Window on Eurasia: Putin’s ‘New Society’ Very Dangerous but Not Fascist, ‘Russky zhurnal’ Editor Says


Paul Goble

 

            Staunton, November 1 – The new society emerging in Russia under Vladimir Putin will be “a powerful and active one, anti-democratic, militarized, with its own ‘leader cult,’ and ‘political gnosticism’ but not comparable to the interwar regimes in Italy or Germany, according to Aleksandr Morozov, the editor in chief of “Russky zhurnal.”

 

            And he argues that this is the case on the basis of an examination of seven aspects of Russian reality today, aspects that call into question the conclusions of  “enthusiasts” that what is happening is no more than the end of “the post-Soviet transition” and the rise of “a so-called ‘nation state’” (russ.ru/Mirovaya-povestka/Novoe-obschestvo-Putina-kak-evropejskij-proekt).

 

            First of all, Morozov says, the formation of “the club of the sanctioned” has changed the nature of Russian politics at the top. More than 100 Russians have now been sanctioned by the West, and many others wish they were on that list because membership confirms “the absolute devotion to Putin” that is the basis for getting ahead.

 

            Those on the list “understand that personal sanctions won’t ever be lifted” even if sectoral sanctions are, and consequently those who have been sanctioned have no choice but to be loyal to Putin for life. “There is thus no basis of expecting ‘a split in the elites,” Morozov says.

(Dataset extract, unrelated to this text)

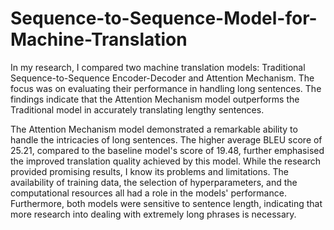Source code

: # Sequence-to-Sequence-Model-for-Machine-Translation
In my research, I compared two machine translation models: Traditional Sequence-to-Sequence Encoder-Decoder and Attention Mechanism. The focus was on evaluating their performance in handling long sentences. The findings indicate that the Attention Mechanism model outperforms the Traditional model in accurately translating lengthy sentences.

The Attention Mechanism model demonstrated a remarkable ability to handle the intricacies of long sentences. The higher average BLEU score of 25.21, compared to the baseline model's score of 19.48, further emphasised the improved translation quality achieved by this model. While the research provided promising results, I know its problems and limitations. The availability of training data, the selection of hyperparameters, and the computational resources all had a role in the models' performance. Furthermore, both models were sensitive to sentence length, indicating that more research into dealing with extremely long phrases is necessary.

Moreover, those who have been sanctioned affect public opinion because they head so many firms and institutions in what is already a “highly corporate” state.

 

             Second, while Putin lacks the funds for arms that he has talked about, the “’militarization of society’” will continue. For the first time since the Soviet period, Russians are thinking and talking about a major war with the West. And among other things, that has led more Russians to volunteer for service in the military.

 

            Third, unlike in the past when any notion that guns should be in private hands was “a taboo,” now those who are arming themselves are viewed as self-defense detachments and even as “partisans” in the good World War II sense.  These groups are becoming like the Freikorps and are “much more attractive to young people in the provinces than were the earlier formations of the National Bolsheviks,” not least because they enjoy the backing of the state rather than face its opposition.

 

            Fourth, over the last year or so, Putin has made the Security Council the primary institutionalized form of decision making at the top of the political system, and its “gnostic” language has passed throughout the elite and into the Russian population at large which now speaks in terms that Russia’s security services prefer.

 

            Fifth, the political center of the country has disappeared. Radicals at both ends of the political spectrum now make proposals that are taken seriously even though a few months ago the ideas these proposals reflect would have been treated as laughable absurdities.  And that in turn has been reflected in a change in the nature of political discourse.

 

            Sixth, the attitudes of the Russian middle class have shifted. Despite expectations of some, this educated and even sophisticated group of people like it very much that “Russia has suddenly shown the world several real ‘innovations,’ including hybrid war, cyber-war, ‘polite people,’ and effective counterpropaganda.” They “consider that the revision of history is completely justified.”

 

            And seventh, Putin and his propagandists have escaped the charges that the West might have been expected to bring against him as acting like Hitler in the Sudentenland. Instead, most Europeans view what he has done as annoying but not reflecting his transformation into some kind of  fascist leader.

 

            The reasons for that are to be found in the Kremlin’s clever exploitation of the following themes: the decline of the West, limits on the sovereignty of European countries imposed by the US, the egotism of the United States, “the paralysis of European democracy in the face of major problems,” and the increasing distrust of European voters in their own governments.

 

            “Crudely speaking,” Morozov concludes, “Putin has begun an election campaign for the imaginary post of ‘leader of Europe.’ He starts from a very low point but his ratings are rapidly increasing. [And] it would be interesting to see the results of the poll analogous to those which the Levada Center has conducted in Russia for many years.”

 

            “Do you support Putin?” Yes, more yes than no, more no than yes, No.  The answer ‘more yes than no,’” the “Russky zhurnal” editor says, “is the indicator of the increase not of direct support but of tolerance” by Europeans for what Putin has been doing.